Example jupyter_spark notebook

This is an example notebook to demonstrate the jupyter_spark notebook plugin.

It is based on the approximating pi example in the pyspark documentation. This works by sampling random numbers in a square and counting the number that fall inside the unit circle.



In [1]:

    
import sys
from random import random
from operator import add

from pyspark.sql import SparkSession

Create a SparkSession and give it a name.

Note: This will start the spark client console -- there is no need to run spark-shell directly.



In [2]:

    
spark = SparkSession \
            .builder \
            .appName("PythonPi") \
            .getOrCreate()

partitions is the number of spark workers to partition the work into.



In [3]:

    
partitions = 2

n is the number of random samples to calculate



In [4]:

    
n = 100000000

This is the sampling function.

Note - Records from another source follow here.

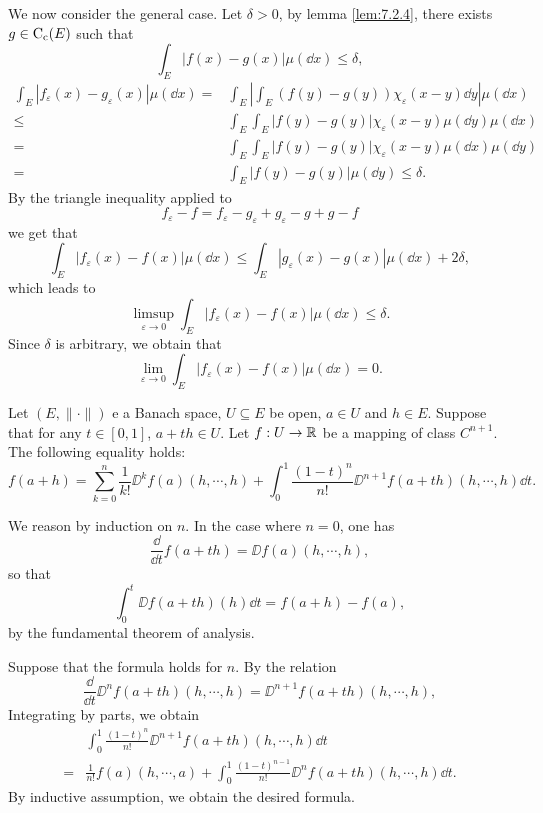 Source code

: \begin{proofenv}
\begin{enumerate}
            \quad We now consider the general case.
            Let $\delta > 0$, by lemma \ref{lem:7.2.4}, there exists $g \in \cc(E)$ such that 
            $$\int_{E} |f(x) - g(x)|\mu(\dd x) \le \delta,$$
            $$\begin{aligned}
                \int_{E} |f_{\varepsilon}(x) - g_{\varepsilon}(x)| \mu(\dd x) = & \int_{E} \left|\int_{E} (f(y) - g(y))\chi_{\varepsilon}(x - y)\dd y\right| \mu(\dd x)\\
                \le & \int_{E} \int_{E} |f(y) - g(y)|\chi_{\varepsilon}(x-y)\mu(\dd y) \mu(\dd x)\\
                = & \int_{E} \int_{E} |f(y) - g(y)|\chi_{\varepsilon}(x-y)\mu(\dd x) \mu(\dd y)\\
                = & \int_{E} |f(y) - g(y)| \mu(\dd y) \le \delta.
            \end{aligned}$$
            By the triangle inequality applied to
            $$f_{\varepsilon} - f = f_{\varepsilon} - g_{\varepsilon} + g_{\varepsilon} - g + g - f$$
            we get that
            $$\int_{E} |f_{\varepsilon}(x) - f(x)| \mu(\dd x) \le \int_{E} |g_{\varepsilon}(x) - g(x)| \mu(\dd x) + 2 \delta,$$
            which leads to
            $$\limsup_{\varepsilon \to 0} \int_{E} |f_{\varepsilon}(x) - f(x)| \mu(\dd x) \le \delta.$$
            Since $\delta$ is arbitrary, we obtain that
            $$\lim_{\varepsilon \to 0} \int_{E} |f_{\varepsilon}(x) - f(x)| \mu(\dd x) = 0.$$
    \end{enumerate}
\end{proofenv}

\begin{theoremenv}\label{thm:7.2.6}
    Let $(E,\|\cdot\|)$ e a Banach space, $U \subseteq E$ be open,
    $a \in U$ and $h \in E$.
    Suppose that for any $t \in [0,1]$, $a + th \in U$.
    Let $f : U \rightarrow \RR$ be a mapping of class $C^{n+1}$.
    The following equality holds:
    $$f(a + h) = \sum_{k=0}^{n} \frac{1}{k!} \DD^k f(a)(h,\cdots,h) + \int_{0}^{1}\frac{(1 - t)^n}{n!} \DD^{n+1}f(a + th)(h,\cdots,h)\dd t.$$
\end{theoremenv}
\begin{proofenv}
    We reason by induction on $n$.
    In the case where $n = 0$, one has
    $$\frac{\dd}{\dd t} f(a + th) = \DD f(a)(h,\cdots,h),$$
    so that
    $$\int_{0}^{t} \DD f(a + th)(h) \dd t = f(a + h) - f(a),$$
    by the fundamental theorem of analysis.

    \quad Suppose that the formula holds for $n$.
    By the relation
    $$\frac{\dd}{\dd t}\DD^n f(a + th)(h,\cdots,h) = \DD^{n+1}f(a + th)(h,\cdots,h),$$
    Integrating by parts, we obtain
    $$\begin{aligned}
        & \int_{0}^{1} \frac{(1 - t)^n}{n!} \DD^{n+1}f(a + th)(h,\cdots,h) \dd t\\
        = & \frac{1}{n!} f(a) (h,\cdots,a) + \int_{0}^{1} \frac{(1 - t)^{n-1}}{n!} \DD^n f(a + th)(h,\cdots,h) \dd t.
    \end{aligned}$$
    By inductive assumption, we obtain the desired formula.
\end{proofenv}

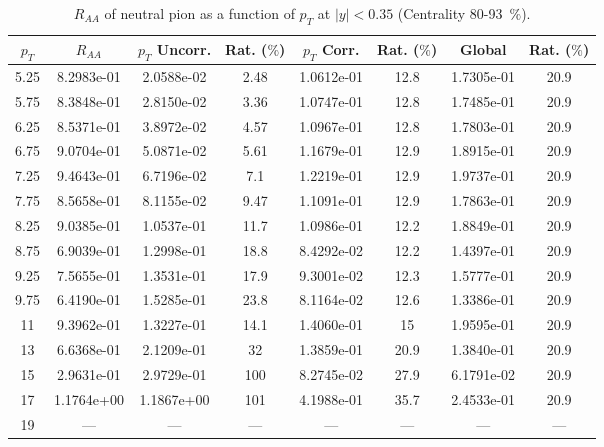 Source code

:             
\begin{table}[!htb]
\centering
\begin{tabular}{|c|c|c|c|c|c|c|c|}
\hline
$p_{T}$ & $R_{AA}$ & $p_{T}$ Uncorr. & Rat. ($\%$) & $p_{T}$ Corr. & Rat. ($\%$) & Global & Rat. ($\%$)\\
\hline
5.25 & 8.2983e-01 & 2.0588e-02 & 2.48 & 1.0612e-01 & 12.8 & 1.7305e-01 & 20.9 \\ 
5.75 & 8.3848e-01 & 2.8150e-02 & 3.36 & 1.0747e-01 & 12.8 & 1.7485e-01 & 20.9 \\ 
6.25 & 8.5371e-01 & 3.8972e-02 & 4.57 & 1.0967e-01 & 12.8 & 1.7803e-01 & 20.9 \\ 
6.75 & 9.0704e-01 & 5.0871e-02 & 5.61 & 1.1679e-01 & 12.9 & 1.8915e-01 & 20.9 \\ 
7.25 & 9.4643e-01 & 6.7196e-02 & 7.1 & 1.2219e-01 & 12.9 & 1.9737e-01 & 20.9 \\ 
7.75 & 8.5658e-01 & 8.1155e-02 & 9.47 & 1.1091e-01 & 12.9 & 1.7863e-01 & 20.9 \\ 
8.25 & 9.0385e-01 & 1.0537e-01 & 11.7 & 1.0986e-01 & 12.2 & 1.8849e-01 & 20.9 \\ 
8.75 & 6.9039e-01 & 1.2998e-01 & 18.8 & 8.4292e-02 & 12.2 & 1.4397e-01 & 20.9 \\ 
9.25 & 7.5655e-01 & 1.3531e-01 & 17.9 & 9.3001e-02 & 12.3 & 1.5777e-01 & 20.9 \\ 
9.75 & 6.4190e-01 & 1.5285e-01 & 23.8 & 8.1164e-02 & 12.6 & 1.3386e-01 & 20.9 \\ 
11 & 9.3962e-01 & 1.3227e-01 & 14.1 & 1.4060e-01 & 15 & 1.9595e-01 & 20.9 \\ 
13 & 6.6368e-01 & 2.1209e-01 & 32 & 1.3859e-01 & 20.9 & 1.3840e-01 & 20.9 \\ 
15 & 2.9631e-01 & 2.9729e-01 & 100 & 8.2745e-02 & 27.9 & 6.1791e-02 & 20.9 \\ 
17 & 1.1764e+00 & 1.1867e+00 & 101 & 4.1988e-01 & 35.7 & 2.4533e-01 & 20.9 \\ 
19 & --- & --- & --- & --- & --- & --- & --- \\ 
\hline
\end{tabular}
\caption{$R_{AA}$ of neutral pion as a function of $p_{T}$ at $|y|<0.35$ (Centrality 80-93~$\%$).}
\end{table}
            
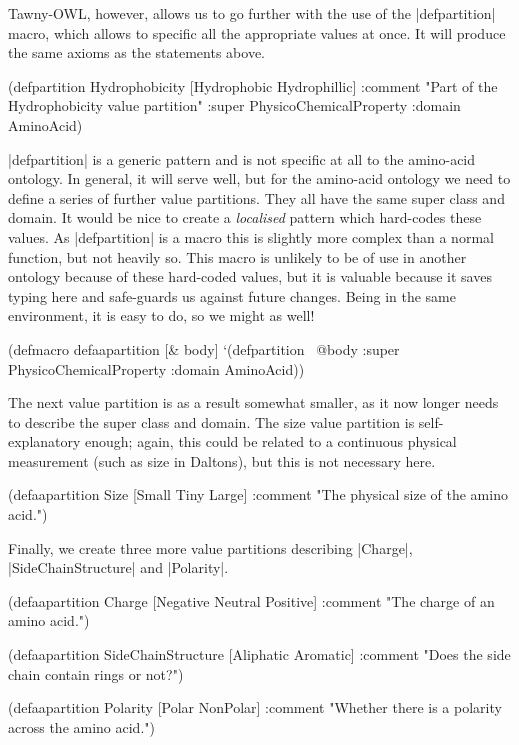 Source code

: Tawny-OWL, however, allows us to go further with the use of the |defpartition|
macro, which allows to specific all the appropriate values at once. It will
produce the same axioms as the statements above.

\begin{tawny}
(defpartition Hydrophobicity
  [Hydrophobic Hydrophillic]
  :comment "Part of the Hydrophobicity value partition"
  :super PhysicoChemicalProperty
  :domain AminoAcid)
\end{tawny}

|defpartition| is a generic pattern and is not specific at all to the
amino-acid ontology. In general, it will serve well, but for the amino-acid
ontology we need to define a series of further value partitions. They all have
the same super class and domain. It would be nice to create a \emph{localised}
pattern which hard-codes these values. As |defpartition| is a macro this is
slightly more complex than a normal function, but not heavily so. This macro
is unlikely to be of use in another ontology because of these hard-coded
values, but it is valuable because it saves typing here and safe-guards us
against future changes. Being in the same environment, it is easy to do, so we
might as well!

\begin{tawny}
(defmacro defaapartition [& body]
  `(defpartition
     ~@body :super PhysicoChemicalProperty
     :domain AminoAcid))
\end{tawny}

The next value partition is as a result somewhat smaller, as it now longer
needs to describe the super class and domain. The size value partition is
self-explanatory enough; again, this could be related to a continuous physical
measurement (such as size in Daltons), but this is not necessary here.

\begin{tawny}
(defaapartition Size
  [Small Tiny Large]
  :comment "The physical size of the amino acid.")
\end{tawny}

Finally, we create three more value partitions describing |Charge|,
|SideChainStructure| and |Polarity|.

\begin{tawny}
(defaapartition Charge
  [Negative Neutral Positive]
  :comment "The charge of an amino acid.")

(defaapartition SideChainStructure
  [Aliphatic Aromatic]
  :comment "Does the side chain contain rings or not?")

(defaapartition Polarity
  [Polar NonPolar]
  :comment "Whether there is a polarity across the amino acid.")
\end{tawny}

It generates numbers in the square from (-1, -1) to (1, 1), and returns 1 if it falls inside the unit circle, and 0 otherwise.



In [5]:

    
def f(_):
    x = random() * 2 - 1
    y = random() * 2 - 1
    return 1 if x ** 2 + y ** 2 <= 1 else 0

Here's where we farm the work out to Spark.



In [6]:

    
count = spark.sparkContext \
    .parallelize(range(1, n + 1), partitions) \
    .map(f) \
    .reduce(add)



In [7]:

    
print("Pi is roughly %f" % (4.0 * count / n))









    



Pi is roughly 3.141880

Shut down the spark server.



In [8]:

    
spark.stop()